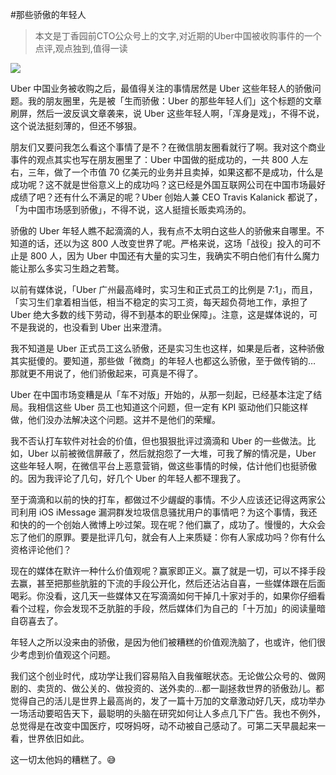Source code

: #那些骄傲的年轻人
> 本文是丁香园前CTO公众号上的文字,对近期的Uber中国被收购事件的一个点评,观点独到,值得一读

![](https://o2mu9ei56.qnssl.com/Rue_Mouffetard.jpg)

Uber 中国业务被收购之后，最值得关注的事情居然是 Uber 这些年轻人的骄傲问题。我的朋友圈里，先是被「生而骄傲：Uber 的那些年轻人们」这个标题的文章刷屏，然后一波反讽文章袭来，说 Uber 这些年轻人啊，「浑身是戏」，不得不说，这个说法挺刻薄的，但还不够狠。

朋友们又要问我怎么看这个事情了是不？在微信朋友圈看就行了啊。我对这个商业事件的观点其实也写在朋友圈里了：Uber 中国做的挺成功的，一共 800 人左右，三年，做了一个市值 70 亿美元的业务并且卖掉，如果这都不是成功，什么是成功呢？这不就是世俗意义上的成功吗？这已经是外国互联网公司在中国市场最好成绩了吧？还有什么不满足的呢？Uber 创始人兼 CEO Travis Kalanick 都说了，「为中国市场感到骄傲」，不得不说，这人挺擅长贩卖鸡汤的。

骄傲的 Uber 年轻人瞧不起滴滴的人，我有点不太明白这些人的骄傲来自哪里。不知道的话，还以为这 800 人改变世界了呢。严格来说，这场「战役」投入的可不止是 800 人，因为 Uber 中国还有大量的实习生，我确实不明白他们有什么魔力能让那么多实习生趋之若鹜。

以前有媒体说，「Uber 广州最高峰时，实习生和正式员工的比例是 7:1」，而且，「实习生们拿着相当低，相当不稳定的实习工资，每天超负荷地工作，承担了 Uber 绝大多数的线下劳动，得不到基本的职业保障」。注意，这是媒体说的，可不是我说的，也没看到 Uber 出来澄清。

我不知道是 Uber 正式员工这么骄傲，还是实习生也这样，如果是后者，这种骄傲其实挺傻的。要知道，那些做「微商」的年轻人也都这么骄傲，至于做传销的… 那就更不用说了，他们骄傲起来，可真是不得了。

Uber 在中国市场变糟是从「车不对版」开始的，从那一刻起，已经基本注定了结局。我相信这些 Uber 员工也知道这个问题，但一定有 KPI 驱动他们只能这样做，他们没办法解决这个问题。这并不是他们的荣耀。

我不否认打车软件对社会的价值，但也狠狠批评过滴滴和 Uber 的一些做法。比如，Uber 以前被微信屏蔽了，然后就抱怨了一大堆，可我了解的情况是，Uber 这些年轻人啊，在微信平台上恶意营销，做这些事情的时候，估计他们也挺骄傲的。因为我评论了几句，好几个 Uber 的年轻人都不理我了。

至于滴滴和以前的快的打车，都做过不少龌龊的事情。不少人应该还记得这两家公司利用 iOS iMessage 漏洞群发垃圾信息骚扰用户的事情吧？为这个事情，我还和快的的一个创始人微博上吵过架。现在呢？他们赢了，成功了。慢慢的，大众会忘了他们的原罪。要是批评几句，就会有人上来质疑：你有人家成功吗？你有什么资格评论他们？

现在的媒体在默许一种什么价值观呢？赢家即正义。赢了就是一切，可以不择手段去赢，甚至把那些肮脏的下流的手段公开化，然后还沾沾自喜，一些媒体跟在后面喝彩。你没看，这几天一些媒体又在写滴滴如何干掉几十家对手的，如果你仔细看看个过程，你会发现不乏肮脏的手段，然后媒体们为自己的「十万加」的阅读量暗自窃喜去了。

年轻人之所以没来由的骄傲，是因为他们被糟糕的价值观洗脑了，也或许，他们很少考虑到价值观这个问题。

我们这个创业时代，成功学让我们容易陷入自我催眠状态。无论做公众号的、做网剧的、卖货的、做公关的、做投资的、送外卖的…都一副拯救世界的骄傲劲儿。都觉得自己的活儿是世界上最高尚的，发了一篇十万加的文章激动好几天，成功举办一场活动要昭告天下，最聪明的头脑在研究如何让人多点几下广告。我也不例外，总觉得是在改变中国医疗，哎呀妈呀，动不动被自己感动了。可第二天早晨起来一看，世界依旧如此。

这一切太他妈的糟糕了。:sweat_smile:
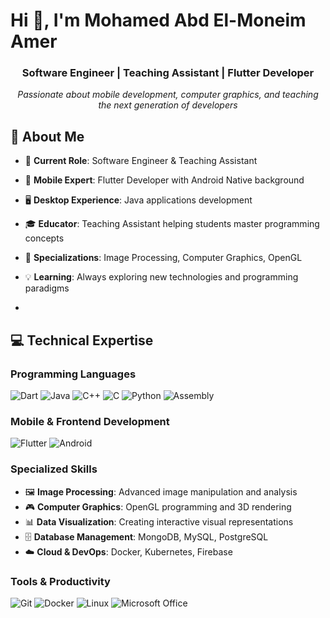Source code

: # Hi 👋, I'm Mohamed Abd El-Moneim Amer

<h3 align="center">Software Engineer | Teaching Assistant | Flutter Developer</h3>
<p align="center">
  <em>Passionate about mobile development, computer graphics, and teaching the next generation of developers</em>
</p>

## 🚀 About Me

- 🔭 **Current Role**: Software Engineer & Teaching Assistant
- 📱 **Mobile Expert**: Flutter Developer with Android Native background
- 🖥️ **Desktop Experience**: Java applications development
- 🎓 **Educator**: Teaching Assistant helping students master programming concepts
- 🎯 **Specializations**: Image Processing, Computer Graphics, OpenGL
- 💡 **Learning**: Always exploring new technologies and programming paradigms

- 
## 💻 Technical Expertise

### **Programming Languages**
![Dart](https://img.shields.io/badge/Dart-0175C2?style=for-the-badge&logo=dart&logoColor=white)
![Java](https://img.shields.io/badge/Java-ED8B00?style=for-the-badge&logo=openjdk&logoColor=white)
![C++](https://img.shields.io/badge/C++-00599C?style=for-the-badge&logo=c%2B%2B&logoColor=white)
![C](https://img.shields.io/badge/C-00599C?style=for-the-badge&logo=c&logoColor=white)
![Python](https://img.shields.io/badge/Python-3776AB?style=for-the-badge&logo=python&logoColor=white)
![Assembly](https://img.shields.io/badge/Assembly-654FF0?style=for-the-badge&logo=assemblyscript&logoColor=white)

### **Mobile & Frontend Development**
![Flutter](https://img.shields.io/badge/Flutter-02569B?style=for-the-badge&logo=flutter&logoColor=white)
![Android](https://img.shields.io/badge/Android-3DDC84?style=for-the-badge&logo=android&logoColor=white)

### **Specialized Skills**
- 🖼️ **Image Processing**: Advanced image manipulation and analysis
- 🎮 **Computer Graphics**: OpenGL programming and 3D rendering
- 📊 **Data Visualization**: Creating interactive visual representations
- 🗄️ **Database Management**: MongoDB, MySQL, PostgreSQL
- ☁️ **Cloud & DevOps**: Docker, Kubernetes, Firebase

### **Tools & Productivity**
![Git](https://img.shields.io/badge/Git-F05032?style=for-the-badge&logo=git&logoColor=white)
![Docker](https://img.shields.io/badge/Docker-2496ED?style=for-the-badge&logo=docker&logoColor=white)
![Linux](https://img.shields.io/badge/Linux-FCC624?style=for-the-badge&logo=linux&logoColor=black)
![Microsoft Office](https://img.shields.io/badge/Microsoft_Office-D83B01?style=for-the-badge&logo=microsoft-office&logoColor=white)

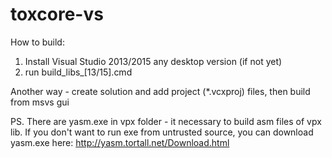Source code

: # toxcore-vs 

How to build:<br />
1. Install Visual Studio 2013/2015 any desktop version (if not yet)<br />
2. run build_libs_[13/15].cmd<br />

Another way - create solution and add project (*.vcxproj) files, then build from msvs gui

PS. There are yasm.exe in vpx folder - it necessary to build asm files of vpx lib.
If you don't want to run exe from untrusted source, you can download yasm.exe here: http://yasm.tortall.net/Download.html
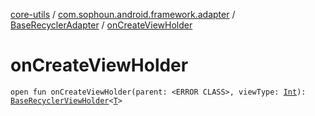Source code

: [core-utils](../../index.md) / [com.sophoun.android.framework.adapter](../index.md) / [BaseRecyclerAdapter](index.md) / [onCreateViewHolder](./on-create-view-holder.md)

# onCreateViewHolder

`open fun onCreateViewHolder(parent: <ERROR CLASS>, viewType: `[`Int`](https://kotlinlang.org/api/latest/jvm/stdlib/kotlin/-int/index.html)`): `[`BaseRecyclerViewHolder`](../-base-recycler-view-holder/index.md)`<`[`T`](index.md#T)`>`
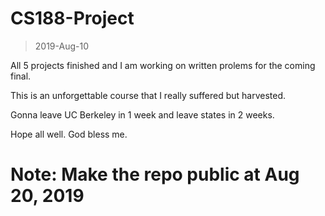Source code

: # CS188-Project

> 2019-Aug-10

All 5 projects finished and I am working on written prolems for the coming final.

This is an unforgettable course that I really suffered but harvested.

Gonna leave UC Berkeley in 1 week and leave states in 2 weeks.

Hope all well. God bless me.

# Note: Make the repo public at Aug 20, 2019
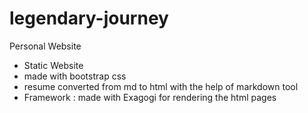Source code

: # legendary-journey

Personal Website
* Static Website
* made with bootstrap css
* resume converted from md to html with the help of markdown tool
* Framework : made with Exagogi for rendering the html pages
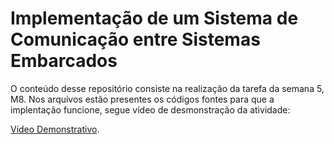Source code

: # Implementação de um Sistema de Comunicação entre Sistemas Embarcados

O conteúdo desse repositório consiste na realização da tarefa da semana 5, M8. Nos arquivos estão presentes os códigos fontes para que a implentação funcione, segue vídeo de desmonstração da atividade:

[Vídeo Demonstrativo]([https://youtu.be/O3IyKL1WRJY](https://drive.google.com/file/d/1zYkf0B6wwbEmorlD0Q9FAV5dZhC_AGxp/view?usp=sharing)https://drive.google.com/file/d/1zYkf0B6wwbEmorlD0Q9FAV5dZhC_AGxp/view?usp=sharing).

━━━━━━━━━━━━━━━━━━━━━━━━━━━━━━

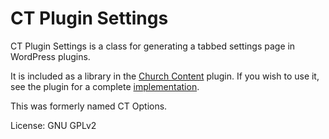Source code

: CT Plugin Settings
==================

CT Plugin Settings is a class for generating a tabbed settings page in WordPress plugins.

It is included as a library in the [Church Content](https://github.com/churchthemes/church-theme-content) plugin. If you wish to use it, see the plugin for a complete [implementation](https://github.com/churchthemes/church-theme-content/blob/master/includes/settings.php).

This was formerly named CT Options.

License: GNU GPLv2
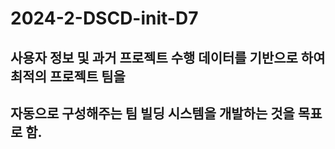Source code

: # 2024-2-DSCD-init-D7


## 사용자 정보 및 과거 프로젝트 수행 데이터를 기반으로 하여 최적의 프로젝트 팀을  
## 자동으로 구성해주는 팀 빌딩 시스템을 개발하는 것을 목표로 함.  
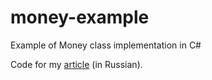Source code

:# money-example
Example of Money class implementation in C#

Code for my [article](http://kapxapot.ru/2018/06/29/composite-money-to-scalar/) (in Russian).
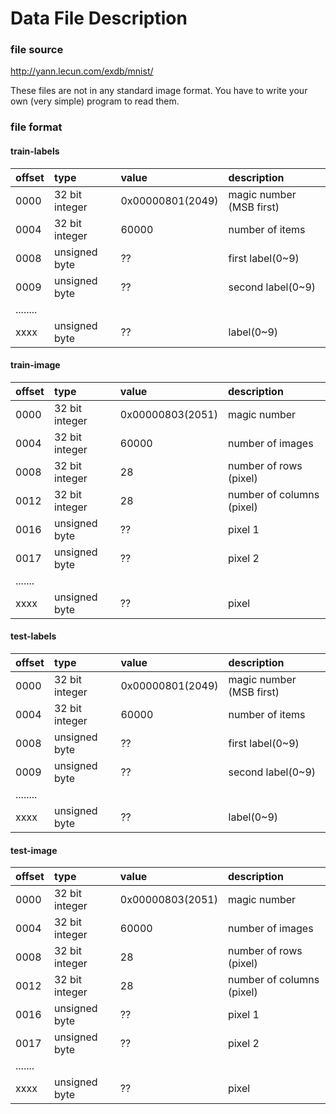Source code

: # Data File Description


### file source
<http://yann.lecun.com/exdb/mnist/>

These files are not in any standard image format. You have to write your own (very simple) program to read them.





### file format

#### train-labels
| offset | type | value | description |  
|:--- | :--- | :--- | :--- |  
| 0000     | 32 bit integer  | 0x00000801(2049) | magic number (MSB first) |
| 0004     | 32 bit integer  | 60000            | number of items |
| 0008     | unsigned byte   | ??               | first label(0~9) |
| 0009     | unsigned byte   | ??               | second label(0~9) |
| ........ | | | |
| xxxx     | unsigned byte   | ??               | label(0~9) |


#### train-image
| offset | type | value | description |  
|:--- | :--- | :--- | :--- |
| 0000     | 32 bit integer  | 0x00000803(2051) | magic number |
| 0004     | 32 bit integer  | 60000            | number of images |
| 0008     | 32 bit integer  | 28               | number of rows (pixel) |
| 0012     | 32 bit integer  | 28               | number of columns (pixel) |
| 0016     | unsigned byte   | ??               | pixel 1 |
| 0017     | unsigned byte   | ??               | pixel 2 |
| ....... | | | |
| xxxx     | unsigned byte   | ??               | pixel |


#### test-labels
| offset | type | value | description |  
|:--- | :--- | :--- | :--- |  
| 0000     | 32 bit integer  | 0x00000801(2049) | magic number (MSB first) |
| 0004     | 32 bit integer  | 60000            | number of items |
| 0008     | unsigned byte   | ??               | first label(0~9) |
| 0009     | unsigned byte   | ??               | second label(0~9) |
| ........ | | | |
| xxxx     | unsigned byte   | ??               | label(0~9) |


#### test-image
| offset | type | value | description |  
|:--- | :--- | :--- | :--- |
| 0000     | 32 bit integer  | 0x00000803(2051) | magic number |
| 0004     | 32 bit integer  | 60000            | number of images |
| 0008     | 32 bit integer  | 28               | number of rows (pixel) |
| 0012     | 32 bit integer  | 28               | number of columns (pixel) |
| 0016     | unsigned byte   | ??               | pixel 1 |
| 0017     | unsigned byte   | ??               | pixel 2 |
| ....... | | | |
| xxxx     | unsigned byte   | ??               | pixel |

━━━━━━━━━━━━━━━━━━━━━━━━━━━━━━

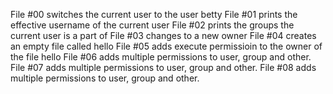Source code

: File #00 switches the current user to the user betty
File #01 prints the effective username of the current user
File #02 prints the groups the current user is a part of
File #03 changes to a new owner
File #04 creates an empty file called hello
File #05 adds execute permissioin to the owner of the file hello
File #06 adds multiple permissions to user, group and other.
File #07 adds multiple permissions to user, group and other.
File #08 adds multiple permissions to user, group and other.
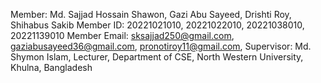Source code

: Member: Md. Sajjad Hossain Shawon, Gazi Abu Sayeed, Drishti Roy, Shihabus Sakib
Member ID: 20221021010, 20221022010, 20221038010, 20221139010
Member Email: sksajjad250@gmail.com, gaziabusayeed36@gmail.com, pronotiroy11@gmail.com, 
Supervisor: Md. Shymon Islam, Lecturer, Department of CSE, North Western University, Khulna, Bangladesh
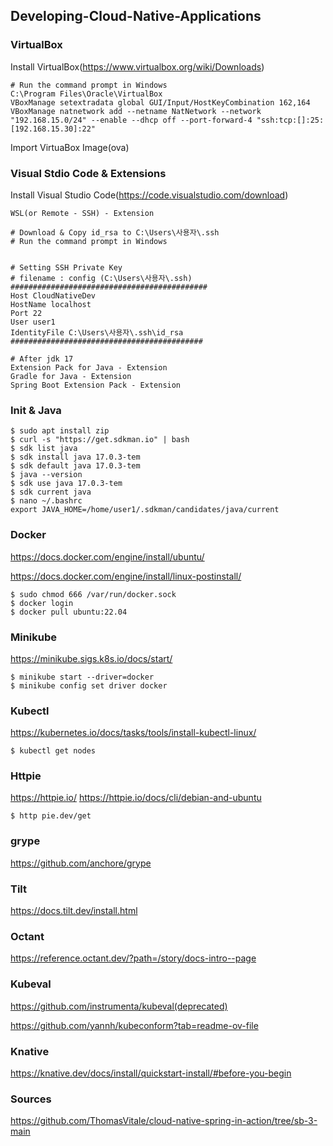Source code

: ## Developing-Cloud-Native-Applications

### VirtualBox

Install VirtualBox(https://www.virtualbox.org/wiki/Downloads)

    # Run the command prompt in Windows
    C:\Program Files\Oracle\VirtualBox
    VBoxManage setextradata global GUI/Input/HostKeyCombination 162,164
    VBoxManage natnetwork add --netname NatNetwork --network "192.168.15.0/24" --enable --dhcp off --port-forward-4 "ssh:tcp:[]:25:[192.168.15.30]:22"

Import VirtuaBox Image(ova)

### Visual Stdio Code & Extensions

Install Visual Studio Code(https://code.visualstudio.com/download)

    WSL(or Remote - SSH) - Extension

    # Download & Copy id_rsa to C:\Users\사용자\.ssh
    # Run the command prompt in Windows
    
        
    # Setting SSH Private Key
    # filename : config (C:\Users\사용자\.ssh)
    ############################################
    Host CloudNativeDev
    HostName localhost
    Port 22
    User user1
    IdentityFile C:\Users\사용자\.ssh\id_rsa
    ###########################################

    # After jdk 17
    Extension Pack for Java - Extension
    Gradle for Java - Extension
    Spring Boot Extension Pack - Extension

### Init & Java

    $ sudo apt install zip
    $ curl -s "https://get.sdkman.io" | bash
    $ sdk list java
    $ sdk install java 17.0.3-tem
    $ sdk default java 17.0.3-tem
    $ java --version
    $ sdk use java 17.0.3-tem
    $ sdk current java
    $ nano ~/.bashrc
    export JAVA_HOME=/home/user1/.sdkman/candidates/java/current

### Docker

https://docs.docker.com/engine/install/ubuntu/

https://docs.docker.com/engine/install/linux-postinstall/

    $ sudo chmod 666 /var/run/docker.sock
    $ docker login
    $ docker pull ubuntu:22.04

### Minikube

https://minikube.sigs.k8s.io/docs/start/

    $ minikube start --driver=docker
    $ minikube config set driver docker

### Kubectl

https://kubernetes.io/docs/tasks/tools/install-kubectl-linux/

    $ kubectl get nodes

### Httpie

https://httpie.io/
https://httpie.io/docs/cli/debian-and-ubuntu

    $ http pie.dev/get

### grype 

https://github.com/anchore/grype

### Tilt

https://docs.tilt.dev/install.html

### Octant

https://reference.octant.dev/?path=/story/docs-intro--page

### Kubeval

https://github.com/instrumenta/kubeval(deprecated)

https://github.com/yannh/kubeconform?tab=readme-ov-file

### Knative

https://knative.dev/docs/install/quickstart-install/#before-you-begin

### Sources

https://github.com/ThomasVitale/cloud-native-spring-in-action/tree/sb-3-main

━━━━━━━━━━━━━━━━━━━━━━━━━━━━━━

Your task is to collect every line above that contains the word "ubuntu".

**ANSWER SECTION**
https://docs.docker.com/engine/install/ubuntu/
    $ docker pull ubuntu:22.04
https://httpie.io/docs/cli/debian-and-ubuntu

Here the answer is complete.